The procedures and paperwork involved with a lawsuit can be overwhelming for plaintiffs, and so it is easy for them to forget certain strategies that seem simple but can actually have a huge impact on their case. A few smart strategies to keep in mind include:
Keep records of all communication. This is true for both public and private communication. The plaintiff may need to present evidence of communication with the defendant or even general communication around the time of the lawsuit to help back up facts and develop a timeframe. The plaintiff needs to be prepared in case the defense presents their own documented communication by having their own records to make sure the conversations are being accurately presented. Plaintiffs should keep copies of letters, emails, and other conversations because they can never be sure what could be used to help or hurt them.
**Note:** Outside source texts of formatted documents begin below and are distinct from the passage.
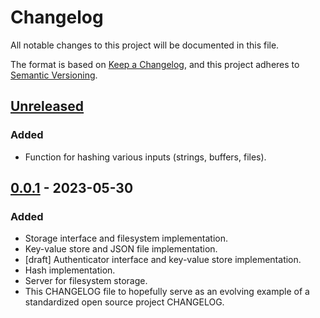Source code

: # Changelog

All notable changes to this project will be documented in this file.

The format is based on [Keep a Changelog](https://keepachangelog.com/en/1.0.0/),
and this project adheres to [Semantic Versioning](https://semver.org/spec/v2.0.0.html).

## [Unreleased]
### Added
- Function for hashing various inputs (strings, buffers, files).

## [0.0.1] - 2023-05-30

### Added
- Storage interface and filesystem implementation.
- Key-value store and JSON file implementation.
- [draft] Authenticator interface and key-value store implementation.
- Hash implementation.
- Server for filesystem storage.
- This CHANGELOG file to hopefully serve as an evolving example of a
  standardized open source project CHANGELOG.

[unreleased]: https://github.com/maciejgaleja/gosimple/compare/v0.0.1...HEAD
[0.0.1]: https://github.com/maciejgaleja/gosimple/releases/tag/v0.0.1
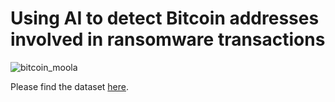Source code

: # Using AI to detect Bitcoin addresses involved in ransomware transactions

![bitcoin_moola](https://user-images.githubusercontent.com/46783458/115249055-deefb980-a145-11eb-9e88-b75a43dcae56.jpg)

Please find the dataset [here](https://archive.ics.uci.edu/ml/datasets/BitcoinHeistRansomwareAddressDataset).

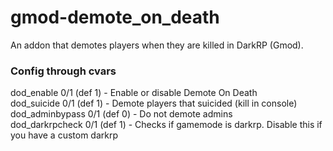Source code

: # gmod-demote_on_death
An addon that demotes players when they are killed in DarkRP (Gmod).

### Config through cvars
dod_enable 0/1 (def 1) - Enable or disable Demote On Death\
dod_suicide 0/1 (def 1) - Demote players that suicided (kill in console)\
dod_adminbypass 0/1 (def 0) - Do not demote admins\
dod_darkrpcheck 0/1 (def 1) - Checks if gamemode is darkrp. Disable this if you have a custom darkrp
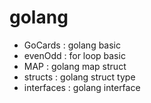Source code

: # golang
* GoCards : golang basic
* evenOdd : for loop basic
* MAP : golang map struct
* structs : golang struct type
* interfaces : golang interface
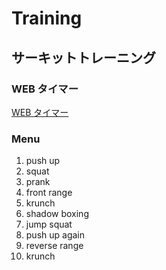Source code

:# Training

## サーキットトレーニング

### WEB タイマー

[WEB タイマー](https://www.hinokoto.com/interval-timer/)

### Menu

1. push up
2. squat
3. prank
4. front range
5. krunch
6. shadow boxing
7. jump squat
8. push up again
9. reverse range
10. krunch
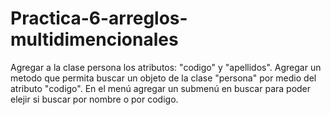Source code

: # Practica-6-arreglos-multidimencionales
Agregar a la clase persona los atributos: "codigo" y "apellidos".
Agregar un metodo que permita buscar un objeto de la clase "persona" por medio del atributo "codigo".
En el menú agregar un submenú en buscar para poder elejir si buscar por nombre o por codigo.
Make sure the all the facts can be clearly represented. Along with keeping records of communication, plaintiffs should carefully document dates and other important details, no matter how confident they are in their case. Lawsuits can drag on for years, so plaintiffs can’t be sure what direction the case will go in and what they will need to present as proof. A year into the lawsuit, the plaintiff could find that they need a certain document that they didn’t think was important when the lawsuit started and if they can’t locate it, their case may suffer. Before the lawsuit even starts, all pertinent information should be gathered and kept in a safe place.
Stay out of the red. Another huge and often overlooked strategy is making sure that all bills are kept up with and that the plaintiff isn’t struggling to keep afloat financially. It is overlooked because many plaintiffs don’t understand not only how the stress of struggling to pay bills can distract them from focusing on the lawsuit, but that they want to be able to have the financial freedom to fight the lawsuit to a satisfying and fair conclusion. The plaintiff shouldn’t be pressured into accepting a lower offer just because they have medical bills or other necessary expenses hanging over them.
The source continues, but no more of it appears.